(Directions for this task):
Your task is to find every line in the records that holds the string "passando" and copy it.

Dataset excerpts
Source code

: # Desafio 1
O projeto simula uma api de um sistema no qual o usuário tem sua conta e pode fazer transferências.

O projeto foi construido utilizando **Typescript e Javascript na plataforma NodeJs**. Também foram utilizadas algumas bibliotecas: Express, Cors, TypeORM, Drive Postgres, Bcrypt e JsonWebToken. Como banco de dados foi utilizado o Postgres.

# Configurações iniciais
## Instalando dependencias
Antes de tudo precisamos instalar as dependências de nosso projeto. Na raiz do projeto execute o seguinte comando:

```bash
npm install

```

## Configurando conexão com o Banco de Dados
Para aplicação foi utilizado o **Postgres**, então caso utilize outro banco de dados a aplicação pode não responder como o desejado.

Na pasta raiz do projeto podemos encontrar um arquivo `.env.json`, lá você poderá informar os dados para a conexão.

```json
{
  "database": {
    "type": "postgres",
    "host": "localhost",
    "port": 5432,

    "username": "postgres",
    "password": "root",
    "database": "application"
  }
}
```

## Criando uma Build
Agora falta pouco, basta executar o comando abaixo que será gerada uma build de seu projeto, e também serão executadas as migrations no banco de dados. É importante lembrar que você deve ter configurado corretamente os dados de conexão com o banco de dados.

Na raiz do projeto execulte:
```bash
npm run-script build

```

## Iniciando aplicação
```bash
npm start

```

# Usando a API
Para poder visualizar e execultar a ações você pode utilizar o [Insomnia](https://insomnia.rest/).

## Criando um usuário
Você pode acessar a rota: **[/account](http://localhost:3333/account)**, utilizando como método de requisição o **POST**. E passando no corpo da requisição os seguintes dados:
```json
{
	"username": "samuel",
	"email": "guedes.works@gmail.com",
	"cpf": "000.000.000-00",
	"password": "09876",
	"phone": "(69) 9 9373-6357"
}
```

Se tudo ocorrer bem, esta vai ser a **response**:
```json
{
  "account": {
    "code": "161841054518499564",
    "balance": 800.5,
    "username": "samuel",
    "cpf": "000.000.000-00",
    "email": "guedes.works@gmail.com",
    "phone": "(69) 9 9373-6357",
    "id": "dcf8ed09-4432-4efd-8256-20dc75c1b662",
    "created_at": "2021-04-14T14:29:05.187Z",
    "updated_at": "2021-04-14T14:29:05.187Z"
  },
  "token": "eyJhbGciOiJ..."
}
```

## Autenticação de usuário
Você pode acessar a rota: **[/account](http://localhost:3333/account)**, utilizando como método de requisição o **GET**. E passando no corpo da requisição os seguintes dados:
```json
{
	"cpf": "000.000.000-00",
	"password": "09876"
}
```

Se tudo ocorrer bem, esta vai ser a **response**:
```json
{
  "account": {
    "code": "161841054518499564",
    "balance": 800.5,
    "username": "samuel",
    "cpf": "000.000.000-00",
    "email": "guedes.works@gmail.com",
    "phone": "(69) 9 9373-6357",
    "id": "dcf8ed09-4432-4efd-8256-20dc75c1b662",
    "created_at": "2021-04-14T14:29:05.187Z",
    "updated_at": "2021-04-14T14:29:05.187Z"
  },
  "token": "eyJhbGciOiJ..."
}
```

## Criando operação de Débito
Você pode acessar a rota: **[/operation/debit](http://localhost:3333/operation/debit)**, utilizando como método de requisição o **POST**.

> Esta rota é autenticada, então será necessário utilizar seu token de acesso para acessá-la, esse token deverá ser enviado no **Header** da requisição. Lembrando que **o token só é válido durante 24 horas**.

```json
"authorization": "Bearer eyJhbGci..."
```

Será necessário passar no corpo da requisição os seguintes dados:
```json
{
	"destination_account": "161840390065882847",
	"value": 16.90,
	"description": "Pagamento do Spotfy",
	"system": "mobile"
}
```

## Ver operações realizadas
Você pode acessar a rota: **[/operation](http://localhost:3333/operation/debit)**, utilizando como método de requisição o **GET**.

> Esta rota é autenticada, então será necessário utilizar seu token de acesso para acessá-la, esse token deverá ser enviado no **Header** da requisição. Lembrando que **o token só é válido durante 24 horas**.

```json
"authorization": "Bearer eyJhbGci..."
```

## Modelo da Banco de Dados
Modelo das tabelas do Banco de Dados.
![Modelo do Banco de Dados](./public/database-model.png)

(Written reply):
Você pode acessar a rota: **[/account](http://localhost:3333/account)**, utilizando como método de requisição o **POST**. E passando no corpo da requisição os seguintes dados:
Você pode acessar a rota: **[/account](http://localhost:3333/account)**, utilizando como método de requisição o **GET**. E passando no corpo da requisição os seguintes dados:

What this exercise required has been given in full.